◆ **To do**
Your output is the line containing "numbers of the" plus all lines after it to the end of the records, reproduced exactly, with nothing else.

◆ **Records shown**
<<<<

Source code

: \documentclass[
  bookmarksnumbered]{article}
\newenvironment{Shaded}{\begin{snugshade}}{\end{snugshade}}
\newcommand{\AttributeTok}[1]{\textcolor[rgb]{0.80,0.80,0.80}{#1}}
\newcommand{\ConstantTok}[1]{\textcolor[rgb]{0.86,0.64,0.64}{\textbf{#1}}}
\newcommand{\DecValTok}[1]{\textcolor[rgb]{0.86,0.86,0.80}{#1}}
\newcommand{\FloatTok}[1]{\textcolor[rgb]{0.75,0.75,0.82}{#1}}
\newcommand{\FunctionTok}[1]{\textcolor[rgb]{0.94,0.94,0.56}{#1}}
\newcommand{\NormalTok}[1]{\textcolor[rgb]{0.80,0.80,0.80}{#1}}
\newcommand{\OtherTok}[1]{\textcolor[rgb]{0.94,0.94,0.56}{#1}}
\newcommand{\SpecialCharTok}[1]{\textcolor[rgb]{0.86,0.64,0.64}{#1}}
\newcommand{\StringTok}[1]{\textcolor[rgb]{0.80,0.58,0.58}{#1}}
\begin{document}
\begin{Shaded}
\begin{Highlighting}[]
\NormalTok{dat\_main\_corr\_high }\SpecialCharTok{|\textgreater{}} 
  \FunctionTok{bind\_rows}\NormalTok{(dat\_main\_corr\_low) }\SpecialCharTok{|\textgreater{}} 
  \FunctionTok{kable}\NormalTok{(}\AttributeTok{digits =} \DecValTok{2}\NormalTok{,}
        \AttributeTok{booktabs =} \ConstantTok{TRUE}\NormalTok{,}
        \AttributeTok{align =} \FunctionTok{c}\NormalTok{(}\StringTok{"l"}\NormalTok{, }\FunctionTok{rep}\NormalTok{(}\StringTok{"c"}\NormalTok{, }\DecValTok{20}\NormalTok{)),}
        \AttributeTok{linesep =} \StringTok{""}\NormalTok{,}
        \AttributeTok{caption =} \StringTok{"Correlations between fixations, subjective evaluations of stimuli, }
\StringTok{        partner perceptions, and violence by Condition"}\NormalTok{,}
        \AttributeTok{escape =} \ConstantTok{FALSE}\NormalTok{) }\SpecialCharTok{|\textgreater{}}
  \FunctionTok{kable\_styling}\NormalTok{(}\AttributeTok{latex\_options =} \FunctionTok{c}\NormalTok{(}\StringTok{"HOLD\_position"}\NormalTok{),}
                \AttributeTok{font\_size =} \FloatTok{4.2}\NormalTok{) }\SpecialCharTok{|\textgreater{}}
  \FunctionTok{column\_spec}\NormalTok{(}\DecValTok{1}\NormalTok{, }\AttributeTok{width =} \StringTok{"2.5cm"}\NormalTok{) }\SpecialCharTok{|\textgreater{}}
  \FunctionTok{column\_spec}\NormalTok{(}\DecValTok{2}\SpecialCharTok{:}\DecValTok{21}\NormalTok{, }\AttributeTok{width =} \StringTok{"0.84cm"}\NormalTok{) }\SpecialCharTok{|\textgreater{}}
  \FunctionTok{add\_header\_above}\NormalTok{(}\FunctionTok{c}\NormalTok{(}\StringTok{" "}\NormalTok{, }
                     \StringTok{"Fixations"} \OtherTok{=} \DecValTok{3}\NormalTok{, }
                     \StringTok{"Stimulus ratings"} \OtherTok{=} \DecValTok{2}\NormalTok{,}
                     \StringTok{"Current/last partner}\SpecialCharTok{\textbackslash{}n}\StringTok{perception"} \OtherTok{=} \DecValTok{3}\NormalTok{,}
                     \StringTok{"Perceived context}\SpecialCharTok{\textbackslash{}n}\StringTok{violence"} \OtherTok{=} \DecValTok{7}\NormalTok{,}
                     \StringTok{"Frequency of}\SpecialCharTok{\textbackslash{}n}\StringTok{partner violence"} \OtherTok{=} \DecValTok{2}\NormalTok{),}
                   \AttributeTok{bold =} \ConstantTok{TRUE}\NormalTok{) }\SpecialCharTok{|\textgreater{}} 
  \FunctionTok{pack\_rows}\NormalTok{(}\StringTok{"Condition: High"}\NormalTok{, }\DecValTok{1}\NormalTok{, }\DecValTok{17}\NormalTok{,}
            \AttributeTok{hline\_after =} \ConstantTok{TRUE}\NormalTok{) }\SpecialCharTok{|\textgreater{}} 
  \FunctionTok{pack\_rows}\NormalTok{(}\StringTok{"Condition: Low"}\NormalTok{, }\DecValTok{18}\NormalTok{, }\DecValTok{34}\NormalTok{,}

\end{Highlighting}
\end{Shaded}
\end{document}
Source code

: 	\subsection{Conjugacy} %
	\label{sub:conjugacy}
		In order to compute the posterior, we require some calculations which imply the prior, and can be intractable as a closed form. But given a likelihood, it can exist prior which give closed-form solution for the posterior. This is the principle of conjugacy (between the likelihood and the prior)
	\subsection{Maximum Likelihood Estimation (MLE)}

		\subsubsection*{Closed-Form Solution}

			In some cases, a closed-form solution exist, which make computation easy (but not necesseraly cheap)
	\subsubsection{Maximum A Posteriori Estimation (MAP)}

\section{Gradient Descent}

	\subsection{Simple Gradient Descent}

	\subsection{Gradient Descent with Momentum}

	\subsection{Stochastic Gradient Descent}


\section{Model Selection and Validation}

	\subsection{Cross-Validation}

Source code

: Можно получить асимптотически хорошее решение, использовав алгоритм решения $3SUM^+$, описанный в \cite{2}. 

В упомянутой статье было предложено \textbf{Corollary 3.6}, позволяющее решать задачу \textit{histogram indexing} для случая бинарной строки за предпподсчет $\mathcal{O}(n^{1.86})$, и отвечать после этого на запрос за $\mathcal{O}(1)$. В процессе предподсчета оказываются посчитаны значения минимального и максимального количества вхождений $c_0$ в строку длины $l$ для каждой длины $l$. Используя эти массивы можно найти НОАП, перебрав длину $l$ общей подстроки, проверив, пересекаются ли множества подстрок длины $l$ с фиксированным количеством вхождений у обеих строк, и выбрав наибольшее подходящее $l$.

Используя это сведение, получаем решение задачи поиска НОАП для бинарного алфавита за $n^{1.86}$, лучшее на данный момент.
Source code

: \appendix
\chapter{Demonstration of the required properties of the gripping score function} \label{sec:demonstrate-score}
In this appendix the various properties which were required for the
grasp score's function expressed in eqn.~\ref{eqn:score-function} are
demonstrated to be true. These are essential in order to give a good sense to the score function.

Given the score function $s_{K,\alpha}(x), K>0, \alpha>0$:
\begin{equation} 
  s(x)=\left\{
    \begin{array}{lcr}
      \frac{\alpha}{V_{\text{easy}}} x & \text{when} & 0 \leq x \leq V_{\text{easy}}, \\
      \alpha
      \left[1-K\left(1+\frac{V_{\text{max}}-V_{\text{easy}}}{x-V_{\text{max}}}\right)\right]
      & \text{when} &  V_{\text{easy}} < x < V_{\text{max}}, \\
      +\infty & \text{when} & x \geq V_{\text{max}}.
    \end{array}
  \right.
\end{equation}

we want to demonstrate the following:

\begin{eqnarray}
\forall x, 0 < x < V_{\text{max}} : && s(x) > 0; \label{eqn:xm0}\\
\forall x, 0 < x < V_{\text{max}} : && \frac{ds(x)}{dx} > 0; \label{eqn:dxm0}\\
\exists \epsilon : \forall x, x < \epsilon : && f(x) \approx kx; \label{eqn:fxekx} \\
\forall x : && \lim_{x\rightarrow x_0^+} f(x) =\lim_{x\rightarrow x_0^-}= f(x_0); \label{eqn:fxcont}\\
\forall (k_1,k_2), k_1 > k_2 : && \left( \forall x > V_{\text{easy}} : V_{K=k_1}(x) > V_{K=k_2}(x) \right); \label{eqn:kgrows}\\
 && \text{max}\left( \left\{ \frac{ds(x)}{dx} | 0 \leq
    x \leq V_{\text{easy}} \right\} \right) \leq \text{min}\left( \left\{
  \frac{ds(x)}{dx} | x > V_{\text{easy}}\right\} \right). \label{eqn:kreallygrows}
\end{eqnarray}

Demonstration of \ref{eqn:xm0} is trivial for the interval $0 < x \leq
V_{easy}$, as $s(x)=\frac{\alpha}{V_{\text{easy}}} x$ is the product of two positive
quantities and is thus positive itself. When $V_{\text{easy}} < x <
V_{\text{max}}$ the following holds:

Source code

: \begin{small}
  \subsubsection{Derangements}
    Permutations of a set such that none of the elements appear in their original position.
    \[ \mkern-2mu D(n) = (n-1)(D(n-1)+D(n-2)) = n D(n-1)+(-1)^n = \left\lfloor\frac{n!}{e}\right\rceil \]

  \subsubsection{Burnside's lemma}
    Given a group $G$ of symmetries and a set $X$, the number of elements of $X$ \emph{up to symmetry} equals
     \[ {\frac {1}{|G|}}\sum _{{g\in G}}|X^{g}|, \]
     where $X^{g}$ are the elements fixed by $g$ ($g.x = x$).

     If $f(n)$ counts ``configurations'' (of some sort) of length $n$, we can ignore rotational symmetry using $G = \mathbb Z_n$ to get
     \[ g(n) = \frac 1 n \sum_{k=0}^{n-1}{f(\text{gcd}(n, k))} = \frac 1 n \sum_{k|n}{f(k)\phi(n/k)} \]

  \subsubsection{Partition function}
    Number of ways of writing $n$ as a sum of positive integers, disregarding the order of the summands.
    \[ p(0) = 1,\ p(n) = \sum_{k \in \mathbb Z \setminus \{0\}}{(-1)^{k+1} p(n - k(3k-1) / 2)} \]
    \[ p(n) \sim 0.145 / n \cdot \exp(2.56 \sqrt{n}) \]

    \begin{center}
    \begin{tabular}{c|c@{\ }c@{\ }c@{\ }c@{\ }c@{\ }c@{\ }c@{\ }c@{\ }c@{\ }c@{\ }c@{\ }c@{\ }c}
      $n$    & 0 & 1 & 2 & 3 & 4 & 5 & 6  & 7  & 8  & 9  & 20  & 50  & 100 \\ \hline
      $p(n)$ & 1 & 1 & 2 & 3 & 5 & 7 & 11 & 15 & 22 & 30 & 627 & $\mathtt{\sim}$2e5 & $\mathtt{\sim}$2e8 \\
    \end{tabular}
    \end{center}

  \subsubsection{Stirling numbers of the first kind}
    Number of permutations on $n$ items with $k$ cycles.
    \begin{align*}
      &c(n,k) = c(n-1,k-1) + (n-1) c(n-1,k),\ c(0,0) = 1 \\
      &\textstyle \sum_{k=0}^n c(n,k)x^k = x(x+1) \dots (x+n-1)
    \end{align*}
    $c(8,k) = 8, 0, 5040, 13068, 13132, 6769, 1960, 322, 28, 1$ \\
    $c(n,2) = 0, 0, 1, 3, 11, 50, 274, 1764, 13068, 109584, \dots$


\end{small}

>>>>

◆ **Exercise output**
  \subsubsection{Stirling numbers of the first kind}
    Number of permutations on $n$ items with $k$ cycles.
    \begin{align*}
      &c(n,k) = c(n-1,k-1) + (n-1) c(n-1,k),\ c(0,0) = 1 \\
      &\textstyle \sum_{k=0}^n c(n,k)x^k = x(x+1) \dots (x+n-1)
    \end{align*}
    $c(8,k) = 8, 0, 5040, 13068, 13132, 6769, 1960, 322, 28, 1$ \\
    $c(n,2) = 0, 0, 1, 3, 11, 50, 274, 1764, 13068, 109584, \dots$


\end{small}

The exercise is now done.